Raka yang sudah duduk, hanya melihat kedua orang di hadapannya bergantian.

"Aduh, sorry banget, Fik." Nando melepaskan jaket miliknya. "Pake punya gue dulu, nih. Atau buat lo aja, gak apa-apa." Ia mengangsurkan jaketnya pada Fika.

Mau tidak mau, Fika menerima jaket tersebut dan mengganti jaket miliknya dengan punya Nando.

"Ini gue cuci aja. Lo kirimin alamat lo aja." Kata Nando mengambil jaket milik Fika yang telah kotor.

"Makasih ya, Nan."

"Iya gak apa-apa. Sorry banget, ya." Pandangan Nando beralih ke arah Raka, keduanya pun saling berjabat tangan dan bertukar senyum. "Raka. Abang nye Fika."

Tak lama kemudian, seorang pelayan datang dan memberikan buku menu di hadapan Raka. Fika masih berdiri di samping Nando.

"Maaf ya, Fik, sekali lagi.
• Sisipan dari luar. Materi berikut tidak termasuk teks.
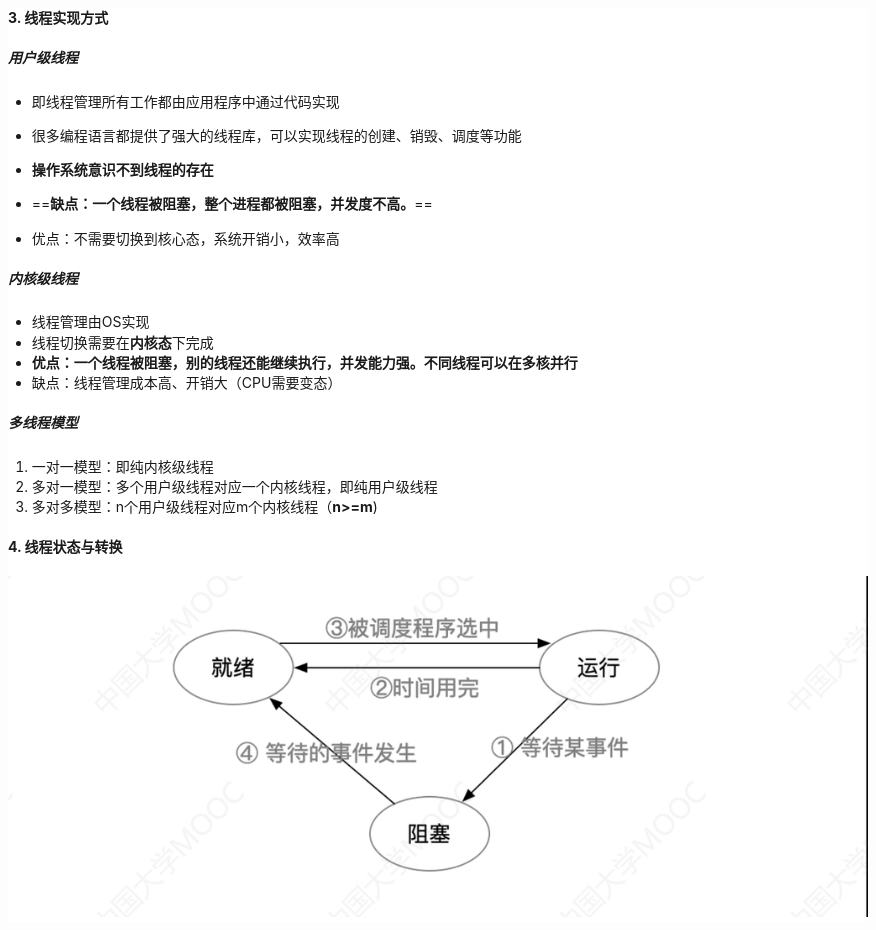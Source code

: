 

#### 3. 线程实现方式

##### 用户级线程

+ 即线程管理所有工作都由应用程序中通过代码实现
+ 很多编程语言都提供了强大的线程库，可以实现线程的创建、销毁、调度等功能
+ **操作系统意识不到线程的存在**

+ ==**缺点：一个线程被阻塞，整个进程都被阻塞，并发度不高。**==
+ 优点：不需要切换到核心态，系统开销小，效率高

##### 内核级线程

+ 线程管理由OS实现
+ 线程切换需要在**内核态**下完成
+ **优点：一个线程被阻塞，别的线程还能继续执行，并发能力强。不同线程可以在多核并行**
+ 缺点：线程管理成本高、开销大（CPU需要变态）



##### 多线程模型

1. 一对一模型：即纯内核级线程
2. 多对一模型：多个用户级线程对应一个内核线程，即纯用户级线程
3. 多对多模型：n个用户级线程对应m个内核线程（**n>=m**)



#### 4. 线程状态与转换

![image-20220713144932448](../../../img/typora-user-images/image-20220713144932448.png)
Ketemu lagi tapi gue malah udah bikin masalah."

"Ya elah, santai aja kali." Fika menepuk bahu Nando pelan.

"Hehe. Ya udah, deh. Gue ke atas, ya. Udah ditungguin sama temen-temen." Kata Nando pada Fika dan Raka.
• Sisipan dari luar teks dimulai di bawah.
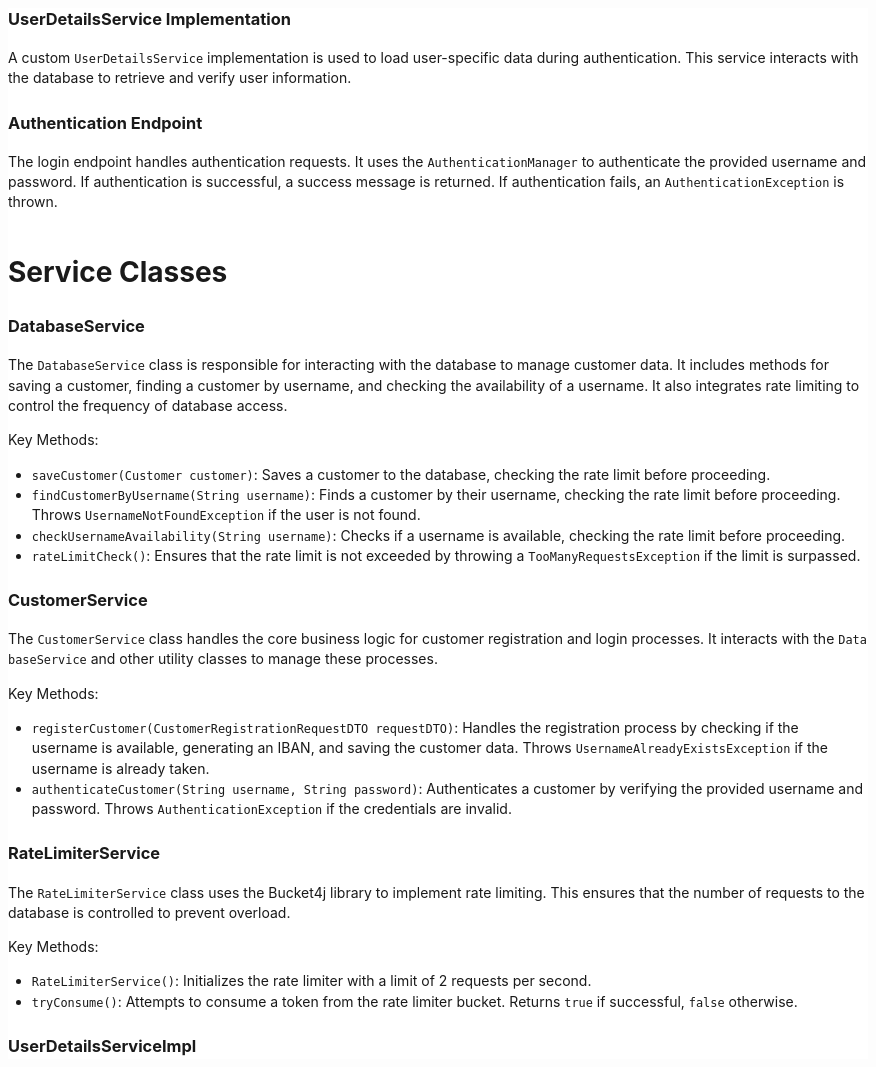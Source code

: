 ### UserDetailsService Implementation

A custom `UserDetailsService` implementation is used to load user-specific data during authentication. This service interacts with the database to retrieve and verify user information.

### Authentication Endpoint

The login endpoint handles authentication requests. It uses the `AuthenticationManager` to authenticate the provided username and password. If authentication is successful, a success message is returned. If authentication fails, an `AuthenticationException` is thrown.

# Service Classes

### DatabaseService

The `DatabaseService` class is responsible for interacting with the database to manage customer data. It includes methods for saving a customer, finding a customer by username, and checking the availability of a username. It also integrates rate limiting to control the frequency of database access.

Key Methods:
- `saveCustomer(Customer customer)`: Saves a customer to the database, checking the rate limit before proceeding.
- `findCustomerByUsername(String username)`: Finds a customer by their username, checking the rate limit before proceeding. Throws `UsernameNotFoundException` if the user is not found.
- `checkUsernameAvailability(String username)`: Checks if a username is available, checking the rate limit before proceeding.
- `rateLimitCheck()`: Ensures that the rate limit is not exceeded by throwing a `TooManyRequestsException` if the limit is surpassed.

### CustomerService

The `CustomerService` class handles the core business logic for customer registration and login processes. It interacts with the `DatabaseService` and other utility classes to manage these processes.

Key Methods:
- `registerCustomer(CustomerRegistrationRequestDTO requestDTO)`: Handles the registration process by checking if the username is available, generating an IBAN, and saving the customer data. Throws `UsernameAlreadyExistsException` if the username is already taken.
- `authenticateCustomer(String username, String password)`: Authenticates a customer by verifying the provided username and password. Throws `AuthenticationException` if the credentials are invalid.

### RateLimiterService

The `RateLimiterService` class uses the Bucket4j library to implement rate limiting. This ensures that the number of requests to the database is controlled to prevent overload.

Key Methods:
- `RateLimiterService()`: Initializes the rate limiter with a limit of 2 requests per second.
- `tryConsume()`: Attempts to consume a token from the rate limiter bucket. Returns `true` if successful, `false` otherwise.

### UserDetailsServiceImpl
Raka terlihat tertarik untuk berkenalan lebih dekat dengan Nando. "Main-main ke apt, Nan."

"Yow!" Nando melambai ke mereka berdua dan menaikki anak tangga menuju lantai atas.

Setelah lelaki itu tidak terlihat, Raka melirik ke arah Fika sambil membuka buku menu.

"Temen lo?"

Fika menggeleng. "Temennya Kiki." Jawabnya sambil membuka buku menu juga.

"Ohh. Ngapain di sini?"

"Ya mana gue tau. Lagian lo kepo banget jadi cowok."

Bahu Raka terangkat dan mengabaikan topik tersebut.

"Oh iya, Ka. Gue jadi inget pas kita ketemu di kafe itu." Fika terkekeh.

"Hahah! Bodo amat dah."

"Temen-temen lo udah pada tau kalo kita sodaraan?"

Raka menggeleng pelan. "Belom. Lo?"

"Belom juga."

"Bagus, deh."

"Kok bagus?"

Raka menjawab pertanyaan Fika dengan tawa pelan.